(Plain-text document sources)
*** Block opens ***
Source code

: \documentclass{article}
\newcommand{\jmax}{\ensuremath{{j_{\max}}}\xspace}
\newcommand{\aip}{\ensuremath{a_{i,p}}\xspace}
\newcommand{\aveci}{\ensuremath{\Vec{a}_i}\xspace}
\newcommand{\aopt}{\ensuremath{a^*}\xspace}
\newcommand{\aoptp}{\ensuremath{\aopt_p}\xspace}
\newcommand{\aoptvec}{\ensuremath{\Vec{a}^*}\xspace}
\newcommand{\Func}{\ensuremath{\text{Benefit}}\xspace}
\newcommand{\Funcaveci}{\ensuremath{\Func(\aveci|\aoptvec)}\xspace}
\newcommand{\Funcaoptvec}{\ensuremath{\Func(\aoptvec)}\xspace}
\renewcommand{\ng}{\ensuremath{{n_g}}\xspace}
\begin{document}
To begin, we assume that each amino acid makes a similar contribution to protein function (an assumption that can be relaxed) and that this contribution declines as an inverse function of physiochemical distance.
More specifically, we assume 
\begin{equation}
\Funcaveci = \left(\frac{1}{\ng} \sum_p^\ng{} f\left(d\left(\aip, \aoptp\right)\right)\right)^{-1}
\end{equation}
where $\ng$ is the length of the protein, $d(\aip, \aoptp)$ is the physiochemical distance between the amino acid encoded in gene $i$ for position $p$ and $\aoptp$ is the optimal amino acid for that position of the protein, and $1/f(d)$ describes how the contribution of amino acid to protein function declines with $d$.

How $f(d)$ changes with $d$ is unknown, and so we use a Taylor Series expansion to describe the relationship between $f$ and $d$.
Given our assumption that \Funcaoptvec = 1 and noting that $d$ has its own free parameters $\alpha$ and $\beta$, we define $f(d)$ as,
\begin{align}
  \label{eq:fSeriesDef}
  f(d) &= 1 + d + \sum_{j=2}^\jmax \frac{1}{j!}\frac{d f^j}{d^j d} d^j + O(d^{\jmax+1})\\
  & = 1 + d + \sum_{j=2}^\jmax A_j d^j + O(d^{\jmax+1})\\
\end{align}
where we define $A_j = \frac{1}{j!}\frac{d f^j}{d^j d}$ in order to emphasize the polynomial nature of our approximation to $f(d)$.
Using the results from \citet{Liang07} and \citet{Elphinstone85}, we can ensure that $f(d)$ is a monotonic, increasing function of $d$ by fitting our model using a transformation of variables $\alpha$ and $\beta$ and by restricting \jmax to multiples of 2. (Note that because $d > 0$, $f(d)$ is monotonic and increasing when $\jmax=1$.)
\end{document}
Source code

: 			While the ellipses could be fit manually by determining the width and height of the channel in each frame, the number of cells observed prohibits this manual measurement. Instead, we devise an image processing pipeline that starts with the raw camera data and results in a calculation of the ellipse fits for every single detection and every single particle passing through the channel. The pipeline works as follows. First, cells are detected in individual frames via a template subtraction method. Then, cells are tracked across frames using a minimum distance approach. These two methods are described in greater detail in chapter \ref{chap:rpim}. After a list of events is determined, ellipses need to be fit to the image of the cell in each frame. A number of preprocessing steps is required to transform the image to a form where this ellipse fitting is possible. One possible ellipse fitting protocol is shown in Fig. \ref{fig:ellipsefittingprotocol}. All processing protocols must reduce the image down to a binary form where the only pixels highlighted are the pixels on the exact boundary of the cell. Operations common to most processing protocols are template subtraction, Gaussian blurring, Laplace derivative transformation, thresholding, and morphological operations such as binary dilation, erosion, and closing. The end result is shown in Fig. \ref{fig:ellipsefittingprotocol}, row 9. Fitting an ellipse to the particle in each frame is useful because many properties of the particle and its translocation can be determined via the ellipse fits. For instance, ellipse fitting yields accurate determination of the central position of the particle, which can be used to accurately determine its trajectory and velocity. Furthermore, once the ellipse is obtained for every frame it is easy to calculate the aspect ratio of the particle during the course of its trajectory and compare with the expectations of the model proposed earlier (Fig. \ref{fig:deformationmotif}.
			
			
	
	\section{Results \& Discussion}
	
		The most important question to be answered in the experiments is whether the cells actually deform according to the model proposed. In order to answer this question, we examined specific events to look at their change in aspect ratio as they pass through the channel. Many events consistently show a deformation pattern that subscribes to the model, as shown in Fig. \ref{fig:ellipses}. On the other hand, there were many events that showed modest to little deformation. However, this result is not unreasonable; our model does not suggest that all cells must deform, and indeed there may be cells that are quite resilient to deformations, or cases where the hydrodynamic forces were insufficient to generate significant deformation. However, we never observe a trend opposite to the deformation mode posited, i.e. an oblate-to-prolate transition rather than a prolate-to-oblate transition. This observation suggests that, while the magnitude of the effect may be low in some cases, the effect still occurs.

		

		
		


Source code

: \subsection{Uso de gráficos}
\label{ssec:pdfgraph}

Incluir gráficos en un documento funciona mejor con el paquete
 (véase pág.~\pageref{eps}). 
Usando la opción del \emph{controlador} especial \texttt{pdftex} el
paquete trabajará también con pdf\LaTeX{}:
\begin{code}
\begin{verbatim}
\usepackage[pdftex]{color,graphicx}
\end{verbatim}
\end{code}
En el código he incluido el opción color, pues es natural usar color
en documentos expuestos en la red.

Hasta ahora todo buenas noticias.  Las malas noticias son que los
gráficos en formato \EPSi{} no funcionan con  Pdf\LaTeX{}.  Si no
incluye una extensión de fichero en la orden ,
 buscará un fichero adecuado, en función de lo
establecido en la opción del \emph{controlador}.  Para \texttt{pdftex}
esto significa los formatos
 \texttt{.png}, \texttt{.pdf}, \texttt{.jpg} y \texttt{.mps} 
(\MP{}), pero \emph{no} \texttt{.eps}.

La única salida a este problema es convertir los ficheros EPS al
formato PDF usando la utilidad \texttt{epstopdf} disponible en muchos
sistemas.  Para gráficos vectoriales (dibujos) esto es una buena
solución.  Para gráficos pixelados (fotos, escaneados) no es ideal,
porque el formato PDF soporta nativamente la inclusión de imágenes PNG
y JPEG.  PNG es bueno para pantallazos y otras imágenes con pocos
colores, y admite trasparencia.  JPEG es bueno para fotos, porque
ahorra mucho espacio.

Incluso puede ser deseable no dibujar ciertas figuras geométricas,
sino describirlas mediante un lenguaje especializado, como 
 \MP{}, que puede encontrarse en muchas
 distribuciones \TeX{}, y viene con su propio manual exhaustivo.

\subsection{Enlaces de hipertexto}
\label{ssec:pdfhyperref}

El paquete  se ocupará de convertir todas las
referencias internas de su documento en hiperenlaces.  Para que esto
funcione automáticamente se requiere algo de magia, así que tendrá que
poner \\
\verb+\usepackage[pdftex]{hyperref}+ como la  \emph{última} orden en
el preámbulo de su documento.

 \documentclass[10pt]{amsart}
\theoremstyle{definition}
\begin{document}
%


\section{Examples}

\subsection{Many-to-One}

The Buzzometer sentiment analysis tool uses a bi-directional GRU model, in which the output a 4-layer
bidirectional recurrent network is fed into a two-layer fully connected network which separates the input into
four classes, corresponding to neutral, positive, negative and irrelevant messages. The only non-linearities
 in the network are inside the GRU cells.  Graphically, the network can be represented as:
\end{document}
*** Block closes ***
*** Block opens ***
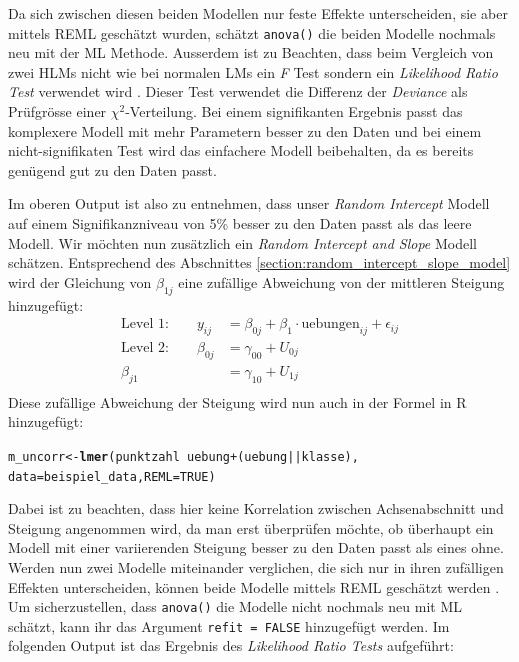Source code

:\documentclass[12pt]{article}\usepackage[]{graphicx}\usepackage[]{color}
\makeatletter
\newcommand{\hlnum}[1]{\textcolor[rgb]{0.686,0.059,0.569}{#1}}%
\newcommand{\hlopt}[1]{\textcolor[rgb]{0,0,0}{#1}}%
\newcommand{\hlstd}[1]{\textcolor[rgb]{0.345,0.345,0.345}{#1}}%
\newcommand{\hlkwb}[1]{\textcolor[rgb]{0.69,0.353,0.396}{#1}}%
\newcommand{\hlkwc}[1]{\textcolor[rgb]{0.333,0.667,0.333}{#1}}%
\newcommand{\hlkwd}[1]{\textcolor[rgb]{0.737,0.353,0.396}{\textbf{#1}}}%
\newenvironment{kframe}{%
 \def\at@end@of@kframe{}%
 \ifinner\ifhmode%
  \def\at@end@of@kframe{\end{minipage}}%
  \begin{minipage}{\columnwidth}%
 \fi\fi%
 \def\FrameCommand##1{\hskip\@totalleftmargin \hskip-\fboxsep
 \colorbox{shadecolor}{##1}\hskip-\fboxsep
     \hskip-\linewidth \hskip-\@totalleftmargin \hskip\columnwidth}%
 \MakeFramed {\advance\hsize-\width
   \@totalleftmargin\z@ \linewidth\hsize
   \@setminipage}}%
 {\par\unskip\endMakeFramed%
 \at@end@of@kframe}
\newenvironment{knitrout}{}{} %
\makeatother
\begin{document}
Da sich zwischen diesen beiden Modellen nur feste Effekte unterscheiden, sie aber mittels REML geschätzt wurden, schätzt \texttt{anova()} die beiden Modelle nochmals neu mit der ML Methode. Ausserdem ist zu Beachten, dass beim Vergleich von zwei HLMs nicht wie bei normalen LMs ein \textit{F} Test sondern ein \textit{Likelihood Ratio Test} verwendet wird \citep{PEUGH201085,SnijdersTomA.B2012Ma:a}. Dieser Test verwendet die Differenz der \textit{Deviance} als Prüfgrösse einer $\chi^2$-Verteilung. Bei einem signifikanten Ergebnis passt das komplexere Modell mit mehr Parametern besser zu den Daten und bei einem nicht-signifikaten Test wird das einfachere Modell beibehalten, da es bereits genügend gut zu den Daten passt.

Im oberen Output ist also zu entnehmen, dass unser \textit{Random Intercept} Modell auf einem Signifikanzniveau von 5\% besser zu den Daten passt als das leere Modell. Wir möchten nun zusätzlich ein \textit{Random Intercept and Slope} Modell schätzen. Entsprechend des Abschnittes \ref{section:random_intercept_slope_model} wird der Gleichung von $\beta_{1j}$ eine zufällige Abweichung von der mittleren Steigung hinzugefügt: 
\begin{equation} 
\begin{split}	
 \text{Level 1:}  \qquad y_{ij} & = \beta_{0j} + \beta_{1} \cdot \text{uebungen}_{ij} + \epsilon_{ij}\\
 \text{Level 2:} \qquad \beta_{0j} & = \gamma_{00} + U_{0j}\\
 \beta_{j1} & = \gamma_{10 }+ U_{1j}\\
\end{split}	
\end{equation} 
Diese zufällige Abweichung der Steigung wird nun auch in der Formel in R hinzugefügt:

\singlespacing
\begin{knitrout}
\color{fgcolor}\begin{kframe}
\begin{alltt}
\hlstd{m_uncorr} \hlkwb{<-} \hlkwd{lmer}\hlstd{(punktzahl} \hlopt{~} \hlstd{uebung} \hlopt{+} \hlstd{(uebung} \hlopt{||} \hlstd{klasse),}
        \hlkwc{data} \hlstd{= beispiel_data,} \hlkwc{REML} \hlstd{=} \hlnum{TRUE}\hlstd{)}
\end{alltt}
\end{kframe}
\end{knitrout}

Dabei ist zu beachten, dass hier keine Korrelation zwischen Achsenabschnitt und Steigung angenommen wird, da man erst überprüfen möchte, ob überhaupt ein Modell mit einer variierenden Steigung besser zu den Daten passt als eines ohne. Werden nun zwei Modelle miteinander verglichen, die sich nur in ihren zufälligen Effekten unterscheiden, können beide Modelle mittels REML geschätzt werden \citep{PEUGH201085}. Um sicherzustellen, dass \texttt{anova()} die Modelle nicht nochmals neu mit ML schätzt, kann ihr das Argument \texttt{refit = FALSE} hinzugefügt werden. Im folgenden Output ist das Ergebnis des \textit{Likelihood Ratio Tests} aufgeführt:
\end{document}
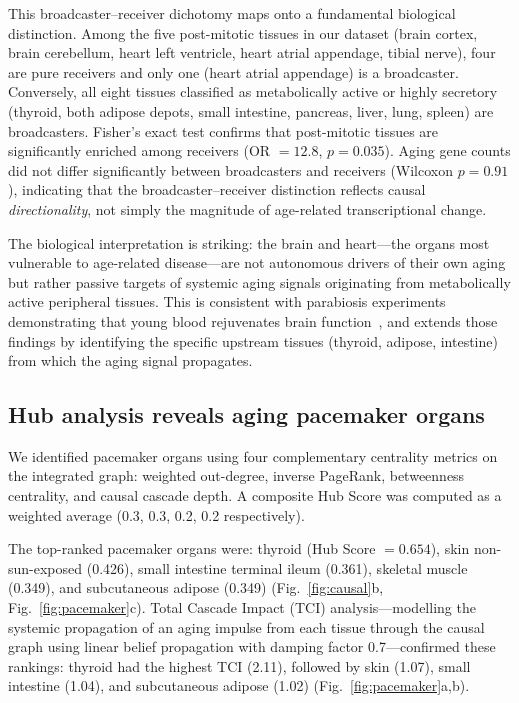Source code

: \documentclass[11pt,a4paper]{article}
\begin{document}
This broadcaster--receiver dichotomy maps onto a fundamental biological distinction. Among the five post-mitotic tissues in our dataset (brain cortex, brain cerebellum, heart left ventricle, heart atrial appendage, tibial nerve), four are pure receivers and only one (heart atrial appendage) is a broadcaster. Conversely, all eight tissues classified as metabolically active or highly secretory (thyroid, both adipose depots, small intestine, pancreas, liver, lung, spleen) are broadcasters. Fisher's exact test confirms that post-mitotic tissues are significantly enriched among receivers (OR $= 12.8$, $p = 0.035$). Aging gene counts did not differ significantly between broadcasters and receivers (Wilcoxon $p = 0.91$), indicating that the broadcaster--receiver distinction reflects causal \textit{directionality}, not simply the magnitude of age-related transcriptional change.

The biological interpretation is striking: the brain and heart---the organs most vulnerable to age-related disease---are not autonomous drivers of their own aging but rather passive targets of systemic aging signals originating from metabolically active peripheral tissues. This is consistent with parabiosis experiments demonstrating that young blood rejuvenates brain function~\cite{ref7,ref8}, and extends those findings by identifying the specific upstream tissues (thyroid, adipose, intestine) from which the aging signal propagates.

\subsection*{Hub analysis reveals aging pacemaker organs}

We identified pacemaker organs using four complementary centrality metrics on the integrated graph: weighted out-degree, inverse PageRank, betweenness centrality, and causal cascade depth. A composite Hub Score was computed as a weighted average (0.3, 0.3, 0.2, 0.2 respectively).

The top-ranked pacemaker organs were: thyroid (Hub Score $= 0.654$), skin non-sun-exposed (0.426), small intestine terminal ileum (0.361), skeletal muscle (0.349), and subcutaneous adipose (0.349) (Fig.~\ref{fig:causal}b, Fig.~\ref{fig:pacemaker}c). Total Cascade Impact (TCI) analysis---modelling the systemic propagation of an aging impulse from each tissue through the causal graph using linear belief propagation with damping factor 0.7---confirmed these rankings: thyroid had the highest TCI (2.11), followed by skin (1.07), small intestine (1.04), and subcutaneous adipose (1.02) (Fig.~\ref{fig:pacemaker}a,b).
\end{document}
*** Block closes ***
> _AIM OF THE TASK_: What you return must be the lines above that run from the line with "How $f(d)$ changes" to the line with "where we define", inclusive, each copied exactly.

> _REPLY TO THE EXERCISE_:
How $f(d)$ changes with $d$ is unknown, and so we use a Taylor Series expansion to describe the relationship between $f$ and $d$.
Given our assumption that \Funcaoptvec = 1 and noting that $d$ has its own free parameters $\alpha$ and $\beta$, we define $f(d)$ as,
\begin{align}
  \label{eq:fSeriesDef}
  f(d) &= 1 + d + \sum_{j=2}^\jmax \frac{1}{j!}\frac{d f^j}{d^j d} d^j + O(d^{\jmax+1})\\
  & = 1 + d + \sum_{j=2}^\jmax A_j d^j + O(d^{\jmax+1})\\
\end{align}
where we define $A_j = \frac{1}{j!}\frac{d f^j}{d^j d}$ in order to emphasize the polynomial nature of our approximation to $f(d)$.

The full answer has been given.